Text simplification is one of the domains in Natural Language Processing (NLP) that offers an opportunity to understand the text in a simplified manner for exploration. However, it is always hard to understand and retrieve knowledge from unstructured text, which is usually in the form of compound and complex sentences. There are state-of-the-art neural network-based methods to simplify the sentences for improved readability while replacing words with plain English substitutes and summarising the sentences and paragraphs. In the Knowledge Graph (KG) creation process from unstructured text, summarising long sentences and substituting words is undesirable since this may lead to information loss. However, KG creation from text requires the extraction of all possible facts (triples) with the same mentions as in the text. In this work, we propose a controlled simplification based on the factual information in a sentence, i.e., triple. We present a classical syntactic dependency-based approach to split and rephrase a compound and complex sentence into a set of simplified sentences. This simplification process will retain the original wording with a simple structure of possible domain facts in each sentence, i.e., triples.
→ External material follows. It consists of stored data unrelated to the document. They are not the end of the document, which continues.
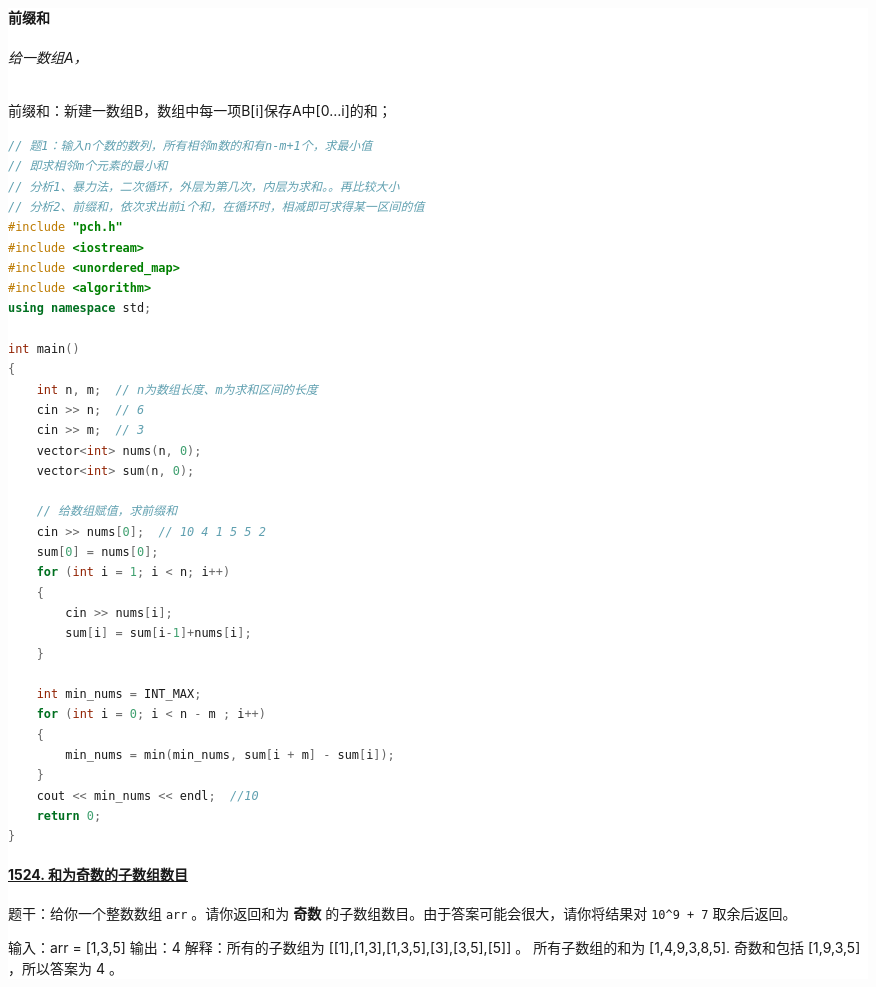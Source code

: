 #### 前缀和

###### 给一数组A，

前缀和：新建一数组B，数组中每一项B[i]保存A中[0…i]的和；

```c++
// 题1：输入n个数的数列，所有相邻m数的和有n-m+1个，求最小值
// 即求相邻m个元素的最小和
// 分析1、暴力法，二次循环，外层为第几次，内层为求和。。再比较大小
// 分析2、前缀和，依次求出前i个和，在循环时，相减即可求得某一区间的值
#include "pch.h"
#include <iostream>
#include <unordered_map>
#include <algorithm>
using namespace std;

int main()
{
	int n, m;  // n为数组长度、m为求和区间的长度
	cin >> n;  // 6
	cin >> m;  // 3
	vector<int> nums(n, 0);
	vector<int> sum(n, 0);

	// 给数组赋值，求前缀和
	cin >> nums[0];  // 10 4 1 5 5 2
	sum[0] = nums[0];
	for (int i = 1; i < n; i++)
	{
		cin >> nums[i];
		sum[i] = sum[i-1]+nums[i];
	}

	int min_nums = INT_MAX;
	for (int i = 0; i < n - m ; i++)
	{
		min_nums = min(min_nums, sum[i + m] - sum[i]);
	}
	cout << min_nums << endl;  //10
	return 0;
}
```

#### [1524. 和为奇数的子数组数目](https://leetcode-cn.com/problems/number-of-sub-arrays-with-odd-sum/)

题干：给你一个整数数组 `arr` 。请你返回和为 **奇数** 的子数组数目。由于答案可能会很大，请你将结果对 `10^9 + 7` 取余后返回。

输入：arr = [1,3,5]
输出：4
解释：所有的子数组为 [[1],[1,3],[1,3,5],[3],[3,5],[5]] 。
所有子数组的和为 [1,4,9,3,8,5].
奇数和包括 [1,9,3,5] ，所以答案为 4 。
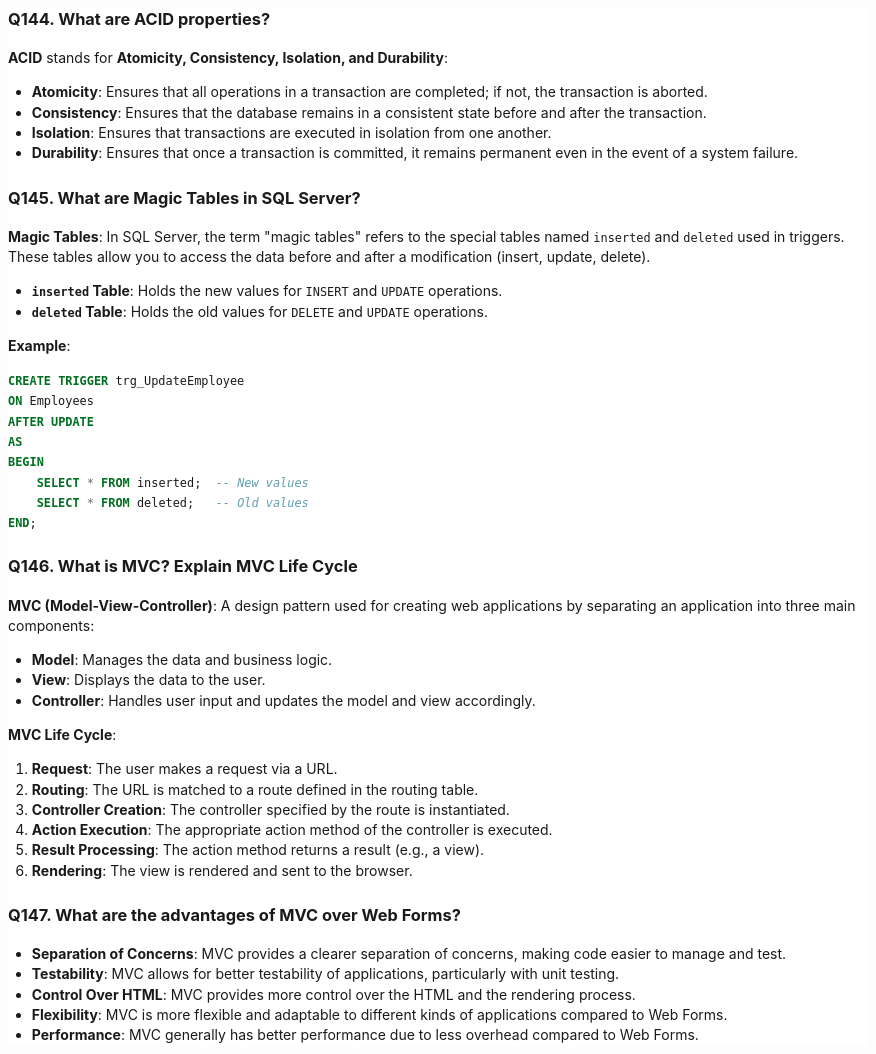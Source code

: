 ### Q144. What are ACID properties?

**ACID** stands for **Atomicity, Consistency, Isolation, and Durability**:

- **Atomicity**: Ensures that all operations in a transaction are completed; if not, the transaction is aborted.
- **Consistency**: Ensures that the database remains in a consistent state before and after the transaction.
- **Isolation**: Ensures that transactions are executed in isolation from one another.
- **Durability**: Ensures that once a transaction is committed, it remains permanent even in the event of a system failure.

### Q145. What are Magic Tables in SQL Server?

**Magic Tables**: In SQL Server, the term "magic tables" refers to the special tables named `inserted` and `deleted` used in triggers. These tables allow you to access the data before and after a modification (insert, update, delete).

- **`inserted` Table**: Holds the new values for `INSERT` and `UPDATE` operations.
- **`deleted` Table**: Holds the old values for `DELETE` and `UPDATE` operations.

**Example**:

```sql
CREATE TRIGGER trg_UpdateEmployee
ON Employees
AFTER UPDATE
AS
BEGIN
    SELECT * FROM inserted;  -- New values
    SELECT * FROM deleted;   -- Old values
END;
```

### Q146. What is MVC? Explain MVC Life Cycle

**MVC (Model-View-Controller)**: A design pattern used for creating web applications by separating an application into three main components:

- **Model**: Manages the data and business logic.
- **View**: Displays the data to the user.
- **Controller**: Handles user input and updates the model and view accordingly.

**MVC Life Cycle**:

1. **Request**: The user makes a request via a URL.
2. **Routing**: The URL is matched to a route defined in the routing table.
3. **Controller Creation**: The controller specified by the route is instantiated.
4. **Action Execution**: The appropriate action method of the controller is executed.
5. **Result Processing**: The action method returns a result (e.g., a view).
6. **Rendering**: The view is rendered and sent to the browser.

### Q147. What are the advantages of MVC over Web Forms?

- **Separation of Concerns**: MVC provides a clearer separation of concerns, making code easier to manage and test.
- **Testability**: MVC allows for better testability of applications, particularly with unit testing.
- **Control Over HTML**: MVC provides more control over the HTML and the rendering process.
- **Flexibility**: MVC is more flexible and adaptable to different kinds of applications compared to Web Forms.
- **Performance**: MVC generally has better performance due to less overhead compared to Web Forms.
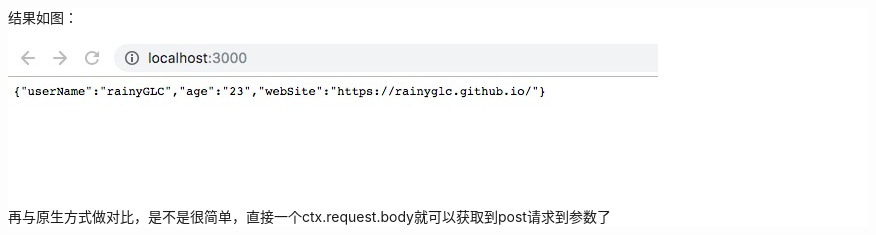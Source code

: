 结果如图：

![Image text](https://raw.githubusercontent.com/rainyGLC/gitPress/master/images/30.png)

再与原生方式做对比，是不是很简单，直接一个ctx.request.body就可以获取到post请求到参数了
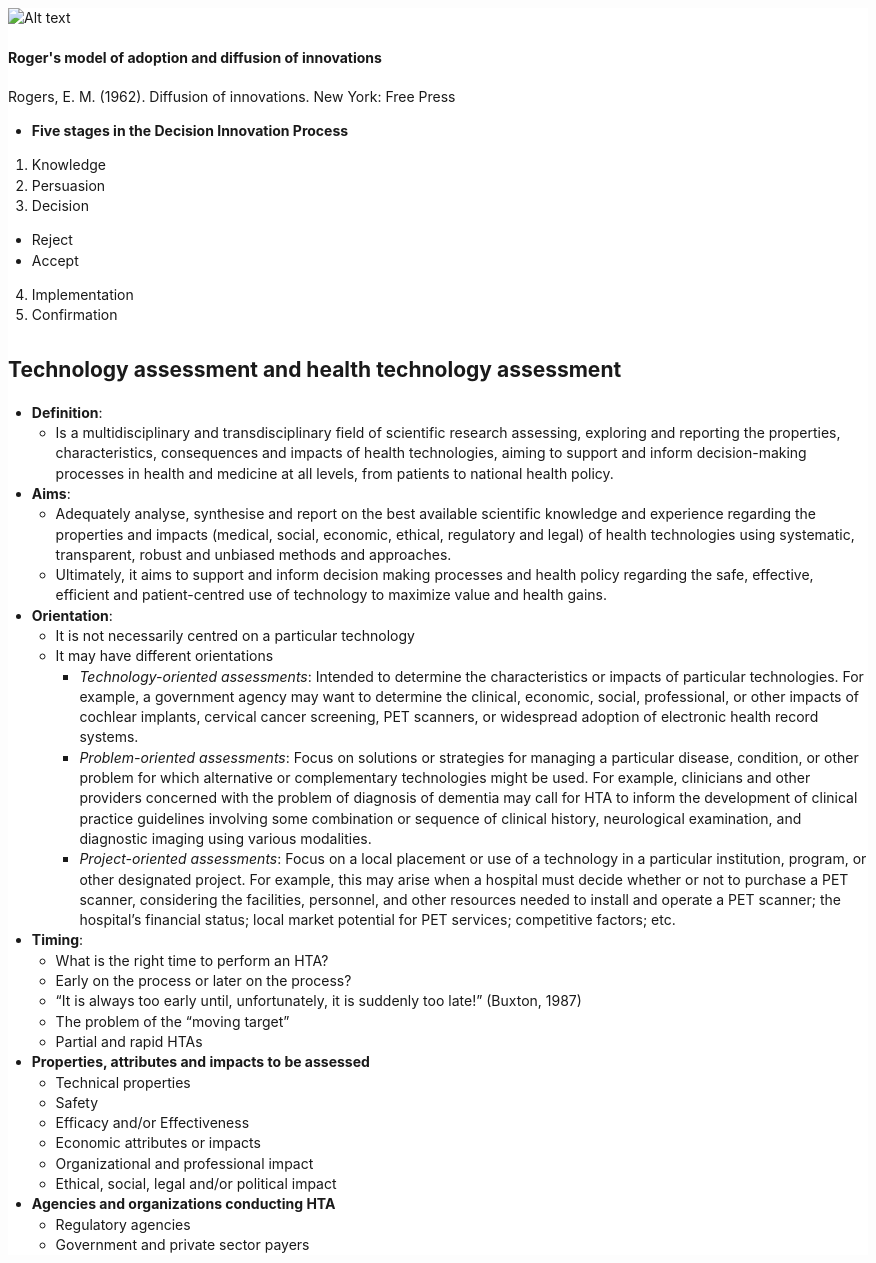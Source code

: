 ![Alt text](_static/image_2.3.png)

#### Roger's model of adoption and diffusion of innovations

Rogers, E. M. (1962). Diffusion of innovations. New York: Free Press

- **Five stages in the Decision Innovation Process**

1. Knowledge
2. Persuasion
3. Decision
  - Reject
  - Accept
4. Implementation
5. Confirmation

## Technology assessment and  health technology assessment

- **Definition**:
  - Is a multidisciplinary and transdisciplinary field of scientific research assessing, exploring and reporting the properties, characteristics, consequences and impacts of health technologies, aiming to support and inform decision-making processes in health and medicine at all levels, from patients to national health policy.
- **Aims**:
  - Adequately analyse, synthesise and report on the best available scientific knowledge and experience regarding the properties and impacts (medical, social, economic, ethical, regulatory and legal) of health technologies using systematic, transparent, robust and unbiased methods and approaches.
  - Ultimately, it aims to support and inform decision making processes and health policy regarding the safe, effective, efficient and patient-centred use of technology to maximize value and health gains.
- **Orientation**:
  - It is not necessarily centred on a particular technology
  - It may have different orientations
    - *Technology-oriented assessments*: Intended to determine the characteristics or impacts of particular technologies. For example, a government agency may want to determine the clinical, economic, social, professional, or other impacts of cochlear implants, cervical cancer screening, PET scanners, or widespread adoption of electronic health record systems.
    - *Problem-oriented assessments*: Focus on solutions or strategies for managing a particular disease, condition, or other problem for which alternative or complementary technologies might be used. For example, clinicians and other providers concerned with the problem of diagnosis of dementia may call for HTA to inform the development of clinical practice guidelines involving some combination or sequence of clinical history, neurological examination, and diagnostic imaging using various modalities.
    - *Project-oriented assessments*: Focus on a local placement or use of a technology in a particular institution, program, or other designated project. For example, this may arise when a hospital must decide whether or not to purchase a PET scanner, considering the facilities, personnel, and other resources needed to install and operate a PET scanner; the hospital’s financial status; local market potential for PET services; competitive factors; etc.
- **Timing**:
  - What is the right time to perform an HTA?
  - Early on the process or later on the process?
  - “It is always too early until, unfortunately, it is suddenly too late!” (Buxton, 1987)
  - The problem of the “moving target”
  - Partial and rapid HTAs
- **Properties, attributes and impacts to be assessed**
  - Technical properties
  - Safety
  - Efficacy and/or Effectiveness
  - Economic attributes or impacts
  - Organizational and professional impact
  - Ethical, social, legal and/or political impact
- **Agencies and organizations conducting HTA**
  - Regulatory agencies
  - Government and private sector payers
The paper also introduces an algorithm to identify and measure a sentence's syntactic complexity (SC), followed by reduction through a controlled syntactic simplification process. Last, an experiment for a dataset re-annotation is also conducted through GPT3; we aim to publish this refined corpus as a resource. This work is accepted and presented in International workshop on Learning with Knowledge Graphs (IWLKG) at WSDM-2023 Conference. The code and data is available at www.github.com/sallmanm/SynSim.
翻译:通过受控的句法简化识别、测量和减少句法复杂度
文本简化是自然语言处理中的一个领域,能够为探索提供简单易懂的文本。然而,理解和从非结构化文本检索知识通常是困难的,因为它通常以复合和复杂的句子形式出现。有最先进的基于神经网络的方法,可以简化句子以改善可读性,同时替换单词为简单的英语替代词并概述句子和段落。但在从非结构化文本中创建知识图谱(KG)的过程中,总结长句并替换单词是不可取的,因为这可能会导致信息丢失。然而,从文本中创建KG需要提取与文本中相同提及的所有可能事实(三元组)。在这项工作中,我们提出了一种基于事实信息的句法控制简化方法,即三元组。我们提出了一种基于句子的句法依赖关系的经典方法,将复合和复杂的句子分解和重述为一组简化的句子。这种简化过程将保留每个句子中可能的域事实的原始措辞和简单的结构,即三元组。本文还介绍了一种识别和测量句子句法复杂度(SC)的算法,随后通过控制句法简化过程进行缩减。最后,还通过GPT3对数据集进行了重新注释的实验,我们旨在将这个细化的语料库作为资源公开。这项工作被接受并在WSDM-2023会议的知识图谱学习国际研讨会(IWLKG)上发表。代码和数据可在www.github.com/sallmanm/SynSim上获得。